The discussion focuses on calculating the final temperature and the amount of ice melted in an insulated system containing an 18g ice cube at -4.0ºC and 75g of water at 10ºC. The relevant equations used include Q=MCΔT for heat transfer and Q=ML for phase changes, with specific heat capacities of ice (2.09 J/g°C) and water (4.186 J/g°C) provided.

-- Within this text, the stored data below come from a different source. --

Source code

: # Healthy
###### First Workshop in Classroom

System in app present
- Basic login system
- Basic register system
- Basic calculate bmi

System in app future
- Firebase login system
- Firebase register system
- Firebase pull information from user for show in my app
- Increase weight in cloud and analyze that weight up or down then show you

The calculations indicate that the final temperature of the system is approximately 9.517ºC, suggesting that not all ice melts due to insufficient heat energy from the water.

PREREQUISITES
  • Understanding of thermodynamics principles, specifically heat transfer.

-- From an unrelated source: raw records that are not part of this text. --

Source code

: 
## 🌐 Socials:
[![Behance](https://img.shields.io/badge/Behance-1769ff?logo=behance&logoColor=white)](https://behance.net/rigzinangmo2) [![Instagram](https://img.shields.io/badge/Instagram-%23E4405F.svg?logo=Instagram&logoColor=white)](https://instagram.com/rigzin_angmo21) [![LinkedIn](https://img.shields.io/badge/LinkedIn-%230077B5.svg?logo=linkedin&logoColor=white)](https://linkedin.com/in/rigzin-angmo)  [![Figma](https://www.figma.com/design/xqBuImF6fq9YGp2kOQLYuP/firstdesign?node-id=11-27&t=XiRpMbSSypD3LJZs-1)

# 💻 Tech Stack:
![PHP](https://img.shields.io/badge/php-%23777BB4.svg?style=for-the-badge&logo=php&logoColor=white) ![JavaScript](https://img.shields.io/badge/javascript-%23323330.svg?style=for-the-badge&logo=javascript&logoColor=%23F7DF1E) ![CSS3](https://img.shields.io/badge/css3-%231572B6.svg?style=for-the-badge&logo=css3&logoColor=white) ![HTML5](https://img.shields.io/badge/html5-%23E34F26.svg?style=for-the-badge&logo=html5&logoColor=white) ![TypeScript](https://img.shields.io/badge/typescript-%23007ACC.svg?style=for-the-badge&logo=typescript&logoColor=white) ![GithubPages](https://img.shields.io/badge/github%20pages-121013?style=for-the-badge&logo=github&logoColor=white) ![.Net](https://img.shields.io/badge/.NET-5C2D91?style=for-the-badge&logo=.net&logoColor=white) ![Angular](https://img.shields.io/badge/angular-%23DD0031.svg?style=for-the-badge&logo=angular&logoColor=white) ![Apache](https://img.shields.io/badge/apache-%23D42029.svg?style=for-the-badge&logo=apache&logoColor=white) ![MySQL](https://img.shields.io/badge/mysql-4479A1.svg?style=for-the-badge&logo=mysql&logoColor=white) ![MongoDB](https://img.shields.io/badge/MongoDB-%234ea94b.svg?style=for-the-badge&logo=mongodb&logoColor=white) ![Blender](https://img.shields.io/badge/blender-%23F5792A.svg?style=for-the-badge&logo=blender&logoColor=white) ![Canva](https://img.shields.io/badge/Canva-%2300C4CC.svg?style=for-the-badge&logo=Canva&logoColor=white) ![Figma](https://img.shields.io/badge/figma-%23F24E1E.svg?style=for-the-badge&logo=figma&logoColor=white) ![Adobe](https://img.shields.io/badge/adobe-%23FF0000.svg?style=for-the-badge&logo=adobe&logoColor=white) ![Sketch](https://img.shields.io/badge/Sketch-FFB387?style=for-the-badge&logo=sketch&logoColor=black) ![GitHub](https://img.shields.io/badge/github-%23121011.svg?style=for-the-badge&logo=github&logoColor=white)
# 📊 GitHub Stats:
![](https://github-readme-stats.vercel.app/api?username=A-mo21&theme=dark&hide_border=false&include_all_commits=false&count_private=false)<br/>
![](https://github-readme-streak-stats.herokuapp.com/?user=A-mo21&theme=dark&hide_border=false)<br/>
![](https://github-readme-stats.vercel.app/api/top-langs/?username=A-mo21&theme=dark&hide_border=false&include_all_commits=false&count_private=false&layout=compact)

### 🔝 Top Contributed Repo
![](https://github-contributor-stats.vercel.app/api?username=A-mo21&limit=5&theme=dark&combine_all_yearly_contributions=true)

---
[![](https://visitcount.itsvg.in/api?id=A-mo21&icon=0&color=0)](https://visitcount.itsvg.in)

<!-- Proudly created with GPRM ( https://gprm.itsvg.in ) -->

  • Familiarity with specific heat capacity and latent heat concepts.
  • Proficiency in algebra for solving equations.
  • Knowledge of phase changes in substances, particularly ice and water.
NEXT STEPS
  • Study the concept of heat transfer in phase changes, focusing on latent heat calculations.
  • Learn about the first law of thermodynamics and its application in closed systems.
  • Explore more complex heat transfer scenarios involving multiple phases, such as ice to steam.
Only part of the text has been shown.